Moses began to plead for the people, and he had two very impressive arguments. First of all he said to God, “What will the Egyptians say if you destroy your people? What they’ll say is this, ‘It was with evil intent that you brought them out to kill them in the mountains and to wipe them off the face of the earth.’ Therefore turn from your fierce anger, and relent and don’t bring this disaster on the people.” If God were to destroy the people, the Egyptians will win after all. No one wanted the Egyptians to win.
Moses also asked God about His covenant with Abraham. He said to the Lord, “Remember your servants Abraham, Isaac and Israel, to whom you swore by your own self: ‘I will make your descendants as numerous as the stars in the sky and I will give your descendants all this land I promised them, and it will be their inheritance forever’” (v. 13). This is pretty powerful reasoning. If you think through those words and analyze them carefully, you will see that Moses is being very, very thoughtful in what he says.

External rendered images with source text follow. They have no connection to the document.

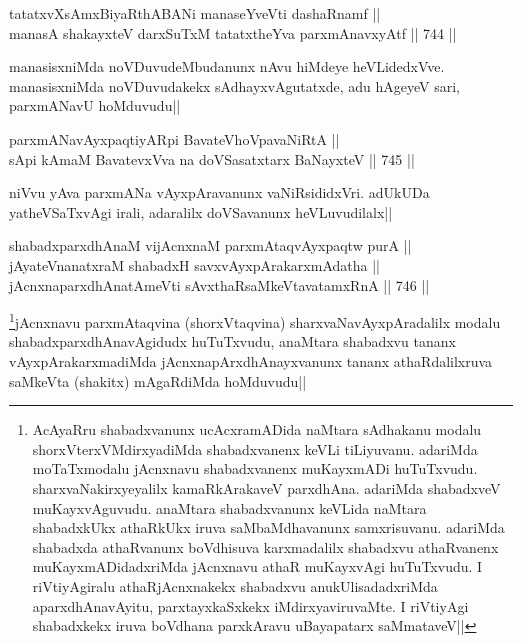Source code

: \begin{shl}
tatatxvXsAmxBiyaRthA\s BANi manaseYveVti dashaRnamf || \\
manasA shakayxteV darxSuTxM tatatxtheYva parxmAnavxyAtf ||  744 ||  
\end{shl}	

\begin{artha} 
manasisxniMda noVDuvudeMbudanunx nAvu hiMdeye heVLidedxVve. 
manasisxniMda noVDuvudakekx sAdhayxvAgutatxde, adu hAgeyeV sari, 
parxmANavU hoMduvudu||
\end{artha}


\begin{shl}
parxmANavAyxpaqtiyAR\s pi BavateVhoVpavaNiRtA || \\
sA\s pi kAmaM BavatevxVva na doVSasatxtarx BaNayxteV ||  745 || 
\end{shl}

\begin{artha} 
niVvu yAva parxmANa vAyxpAravanunx vaNiRsididxVri. adUkUDa 
yatheVSaTxvAgi irali, adaralilx doVSavanunx heVLuvudilalx||
\end{artha}

\begin{shl}
shabadxparxdhAnaM vijAcnxnaM parxmAtaqvAyxpaqtw purA || \\
jAyateV\s nanatxraM shabadxH savxvAyxpArakarxmAdatha || \\
jAcnxnaparxdhAnatAmeVti sAvxthaRsaMkeVtavatamxRnA ||  746 ||  
\end{shl}

\begin{artha} 
\footnote[1]{AcAyaRru shabadxvanunx ucAcxramADida naMtara sAdhakanu 
modalu shorxVterxVMdirxyadiMda shabadxvanenx keVLi tiLiyuvanu. 
adariMda moTaTxmodalu jAcnxnavu shabadxvanenx muKayxmADi huTuTxvudu. 
sharxvaNakirxyeyalilx kamaRkArakaveV parxdhAna. adariMda shabadxveV 
muKayxvAguvudu. anaMtara shabadxvanunx keVLida naMtara shabadxkUkx 
athaRkUkx iruva saMbaMdhavanunx samxrisuvanu. adariMda shabadxda 
athaRvanunx boVdhisuva karxmadalilx shabadxvu athaRvanenx 
muKayxmADidadxriMda jAcnxnavu athaR muKayxvAgi huTuTxvudu. I 
riVtiyAgiralu athaRjAcnxnakekx shabadxvu anukUlisadadxriMda 
aparxdhAnavAyitu, parxtayxkaSxkekx iMdirxyaviruvaMte. I riVtiyAgi 
shabadxkekx iruva boVdhana parxkAravu uBayapatarx 
saMmataveV||}jAcnxnavu parxmAtaqvina (shorxVtaqvina) 
sharxvaNavAyxpAradalilx modalu shabadxparxdhAnavAgidudx huTuTxvudu, 
anaMtara shabadxvu tananx vAyxpArakarxmadiMda jAcnxnapArxdhAnayxvanunx 
tananx athaRdalilxruva saMkeVta (shakitx) mAgaRdiMda hoMduvudu||
\end{artha}

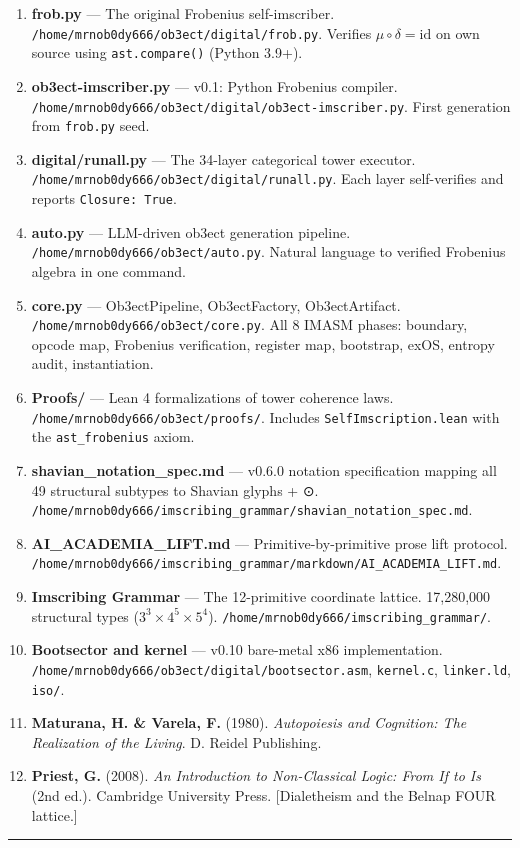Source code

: \documentclass[12pt,a4paper]{article}
\begin{document}
\begin{enumerate}
    \item \textbf{frob.py} --- The original Frobenius self-imscriber. \texttt{/home/mrnob0dy666/ob3ect/digital/frob.py}. Verifies $\mu\circ\delta = \mathrm{id}$ on own source using \texttt{ast.compare()} (Python 3.9+).
    \item \textbf{ob3ect-imscriber.py} --- v0.1: Python Frobenius compiler. \texttt{/home/mrnob0dy666/ob3ect/digital/ob3ect-imscriber.py}. First generation from \texttt{frob.py} seed.
    \item \textbf{digital/runall.py} --- The 34-layer categorical tower executor. \texttt{/home/mrnob0dy666/ob3ect/digital/runall.py}. Each layer self-verifies and reports \texttt{Closure: True}.
    \item \textbf{auto.py} --- LLM-driven ob3ect generation pipeline. \texttt{/home/mrnob0dy666/ob3ect/auto.py}. Natural language to verified Frobenius algebra in one command.
    \item \textbf{core.py} --- Ob3ectPipeline, Ob3ectFactory, Ob3ectArtifact. \texttt{/home/mrnob0dy666/ob3ect/core.py}. All 8 IMASM phases: boundary, opcode map, Frobenius verification, register map, bootstrap, exOS, entropy audit, instantiation.
    \item \textbf{Proofs/} --- Lean 4 formalizations of tower coherence laws. \texttt{/home/mrnob0dy666/ob3ect/proofs/}. Includes \texttt{SelfImscription.lean} with the \texttt{ast\_frobenius} axiom.
    \item \textbf{shavian\_notation\_spec.md} --- v0.6.0 notation specification mapping all 49 structural subtypes to Shavian glyphs + ⊙. \texttt{/home/mrnob0dy666/imscribing\_grammar/shavian\_notation\_spec.md}.
    \item \textbf{AI\_ACADEMIA\_LIFT.md} --- Primitive-by-primitive prose lift protocol. \texttt{/home/mrnob0dy666/imscribing\_grammar/markdown/AI\_ACADEMIA\_LIFT.md}.
    \item \textbf{Imscribing Grammar} --- The 12-primitive coordinate lattice. 17,280,000 structural types ($3^3 \times 4^5 \times 5^4$). \texttt{/home/mrnob0dy666/imscribing\_grammar/}.
    \item \textbf{Bootsector and kernel} --- v0.10 bare-metal x86 implementation. \texttt{/home/mrnob0dy666/ob3ect/digital/bootsector.asm}, \texttt{kernel.c}, \texttt{linker.ld}, \texttt{iso/}.
    \item \textbf{Maturana, H. \& Varela, F.} (1980). \emph{Autopoiesis and Cognition: The Realization of the Living}. D. Reidel Publishing.
    \item \textbf{Priest, G.} (2008). \emph{An Introduction to Non-Classical Logic: From If to Is} (2nd ed.). Cambridge University Press. {[}Dialetheism and the Belnap FOUR lattice.{]}
\end{enumerate}

\begin{center}
\rule{0.5\textwidth}{0.4pt}
\end{center}
\end{document}

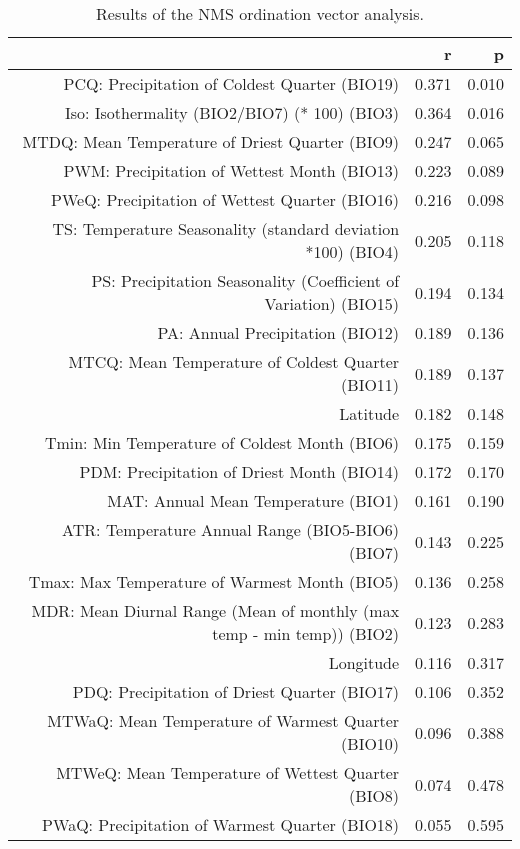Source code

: \begin{table}[ht]
\centering
\begin{tabular}{rrr}
  \hline
 & r & p \\ 
  \hline
PCQ: Precipitation of Coldest Quarter (BIO19) & 0.371 & 0.010 \\ 
  Iso: Isothermality (BIO2/BIO7) (* 100) (BIO3) & 0.364 & 0.016 \\ 
  MTDQ: Mean Temperature of Driest Quarter (BIO9) & 0.247 & 0.065 \\ 
  PWM: Precipitation of Wettest Month (BIO13) & 0.223 & 0.089 \\ 
  PWeQ: Precipitation of Wettest Quarter (BIO16) & 0.216 & 0.098 \\ 
  TS: Temperature Seasonality (standard deviation *100) (BIO4) & 0.205 & 0.118 \\ 
  PS: Precipitation Seasonality (Coefficient of Variation) (BIO15) & 0.194 & 0.134 \\ 
  PA: Annual Precipitation (BIO12) & 0.189 & 0.136 \\ 
  MTCQ: Mean Temperature of Coldest Quarter (BIO11) & 0.189 & 0.137 \\ 
  Latitude & 0.182 & 0.148 \\ 
  Tmin: Min Temperature of Coldest Month (BIO6) & 0.175 & 0.159 \\ 
  PDM: Precipitation of Driest Month (BIO14) & 0.172 & 0.170 \\ 
  MAT: Annual Mean Temperature (BIO1) & 0.161 & 0.190 \\ 
  ATR: Temperature Annual Range (BIO5-BIO6) (BIO7) & 0.143 & 0.225 \\ 
  Tmax: Max Temperature of Warmest Month (BIO5) & 0.136 & 0.258 \\ 
  MDR: Mean Diurnal Range (Mean of monthly (max temp - min temp)) (BIO2) & 0.123 & 0.283 \\ 
  Longitude & 0.116 & 0.317 \\ 
  PDQ: Precipitation of Driest Quarter (BIO17) & 0.106 & 0.352 \\ 
  MTWaQ: Mean Temperature of Warmest Quarter (BIO10) & 0.096 & 0.388 \\ 
  MTWeQ: Mean Temperature of Wettest Quarter (BIO8) & 0.074 & 0.478 \\ 
  PWaQ: Precipitation of Warmest Quarter (BIO18) & 0.055 & 0.595 \\ 
   \hline
\end{tabular}
\caption{Results of the NMS ordination vector analysis.} 
\label{tab:wc_vec}
\end{table}

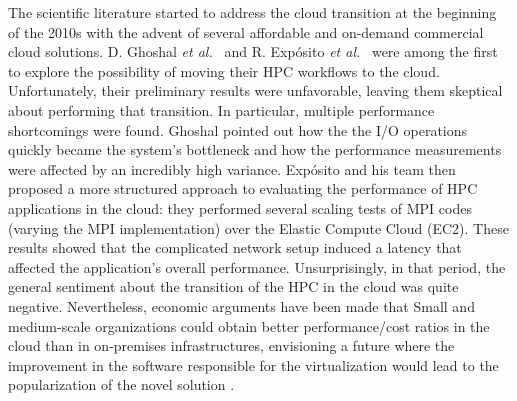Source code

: The scientific literature started to address the cloud transition at the
beginning of the 2010s with the advent of several affordable and on-demand
commercial cloud solutions. D. Ghoshal \emph{et al.}~\cite{Ghoshal2011} and  R.
Exp\'osito \emph{et al.}~\cite{exposito2013} were among the first to explore the
possibility of moving their HPC workflows to the cloud. Unfortunately, their
preliminary results were unfavorable, leaving them skeptical about performing
that transition. In particular, multiple performance shortcomings were found.
Ghoshal pointed out how the the I/O operations quickly became the system's
bottleneck and how the performance measurements were affected by an incredibly
high variance. Exp\'osito and his team then proposed a more structured approach
to evaluating the performance of HPC applications in the cloud: they performed
several scaling tests of MPI codes (varying the MPI implementation) over the
Elastic Compute Cloud (EC2). These results showed that the complicated network
setup induced a latency that affected the application's overall performance.
Unsurprisingly, in that period, the general sentiment about the transition of
the HPC in the cloud was quite negative. Nevertheless, economic arguments have
been made that Small and medium-scale organizations could obtain better
performance/cost ratios in the cloud than in on-premises infrastructures,
envisioning a future where the improvement in the software responsible for the
virtualization would lead to the popularization of the novel solution
\cite{Gupta2013}.



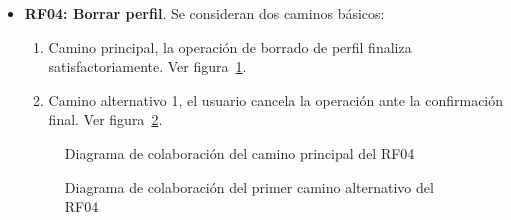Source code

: \begin{itemize}
	\FloatBarrier
	\item \textbf{RF04: Borrar perfil}. Se consideran dos caminos básicos: 
	\begin{enumerate}
		\item Camino principal, la operación de borrado de perfil finaliza satisfactoriamente. Ver figura~\ref{fig:diagramaColaboracion_RF04_1}.
		\item Camino alternativo 1, el usuario cancela la operación ante la confirmación final. Ver figura~\ref{fig:diagramaColaboracion_RF04_2}.
	\end{enumerate}
	\begin{figure} [!htb]
		\centering
		\caption{Diagrama de colaboración del camino principal del RF04}
		\label{fig:diagramaColaboracion_RF04_1}
	\end{figure}
	\begin{figure} [!htb]
		\centering
		\caption{Diagrama de colaboración del primer camino alternativo del RF04}
		\label{fig:diagramaColaboracion_RF04_2}
	\end{figure}
	

\end{itemize}
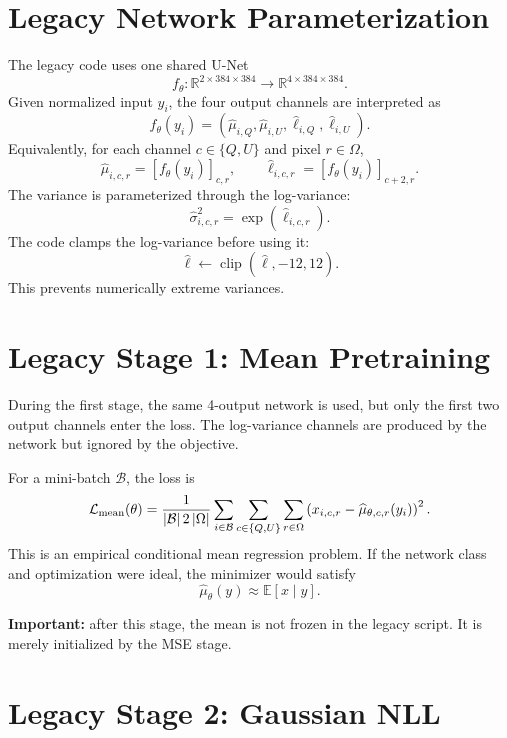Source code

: \documentclass[11pt]{article}
\newcommand{\net}{f_\theta}
\newcommand{\mean}{\mu}
\newcommand{\logvar}{\ell}
\newcommand{\std}{\sigma}
\newcommand{\pix}{r}
\newcommand{\chan}{c}
\newcommand{\grid}{\Omega}
\newcommand{\batch}{\mathcal{B}}
\newcommand{\E}{\mathbb{E}}
\newcommand{\R}{\mathbb{R}}
\begin{document}
\section{Legacy Network Parameterization}

The legacy code uses one shared U-Net
\[
  \net:\R^{2\times 384\times 384}
  \longrightarrow
  \R^{4\times 384\times 384}.
\]
Given normalized input \(y_i\), the four output channels are interpreted as
\[
  \net(y_i)
  =
  \left(
    \widehat{\mean}_{i,Q},
    \widehat{\mean}_{i,U},
    \widehat{\logvar}_{i,Q},
    \widehat{\logvar}_{i,U}
  \right).
\]
Equivalently, for each channel \(\chan\in\{Q,U\}\) and pixel
\(\pix\in\grid\),
\[
  \widehat{\mean}_{i,\chan,\pix}
  =
  [\net(y_i)]_{\chan,\pix},
  \qquad
  \widehat{\logvar}_{i,\chan,\pix}
  =
  [\net(y_i)]_{\chan+2,\pix}.
\]
The variance is parameterized through the log-variance:
\[
  \widehat{\std}_{i,\chan,\pix}^2
  =
  \exp\!\left(\widehat{\logvar}_{i,\chan,\pix}\right).
\]
The code clamps the log-variance before using it:
\[
  \widehat{\logvar}
  \leftarrow
  \operatorname{clip}(\widehat{\logvar},-12,12).
\]
This prevents numerically extreme variances.

\section{Legacy Stage 1: Mean Pretraining}

During the first stage, the same 4-output network is used, but only the first
two output channels enter the loss.  The log-variance channels are produced by
the network but ignored by the objective.

For a mini-batch \(\batch\), the loss is
\[
  \mathcal{L}_{\rm mean}(\theta)
  =
  \frac{1}{|\batch|\,2\,|\grid|}
  \sum_{i\in\batch}
  \sum_{\chan\in\{Q,U\}}
  \sum_{\pix\in\grid}
  \left(
    x_{i,\chan,\pix}
    -
    \widehat{\mean}_{\theta,\chan,\pix}(y_i)
  \right)^2 .
\]
This is an empirical conditional mean regression problem.  If the network class
and optimization were ideal, the minimizer would satisfy
\[
  \widehat{\mean}_{\theta}(y)
  \approx
  \E[x\mid y].
\]

\textbf{Important:} after this stage, the mean is not frozen in the legacy
script.  It is merely initialized by the MSE stage.

\section{Legacy Stage 2: Gaussian NLL}
\end{document}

First, when Moses names the patriarchs, he said, “Abraham, Isaac and Israel.” Usually, we list Jacob as the third patriarch, rather than his new name “Israel.” However, Moses does this because that’s the people for whom he is pleading. He is saying in effect that these people God is about to destroy got their name from the very man who served God faithfully, and with whom God made the covenant.
Second, he reminds God of these promises that He made to the patriarchs. There were several promises. He promised to multiply them so they’d become a great nation, which has been fulfilled. But He had also promised to lead them into a new land and give it to them, and that had not been fulfilled. So he is saying to God, “Now remember that promise that you made. You haven’t fulfilled it yet.” That’s powerful reasoning.
Third and finally, he reminded God that the covenants of God are forever. They are everlasting covenants, not temporal ones that God can break.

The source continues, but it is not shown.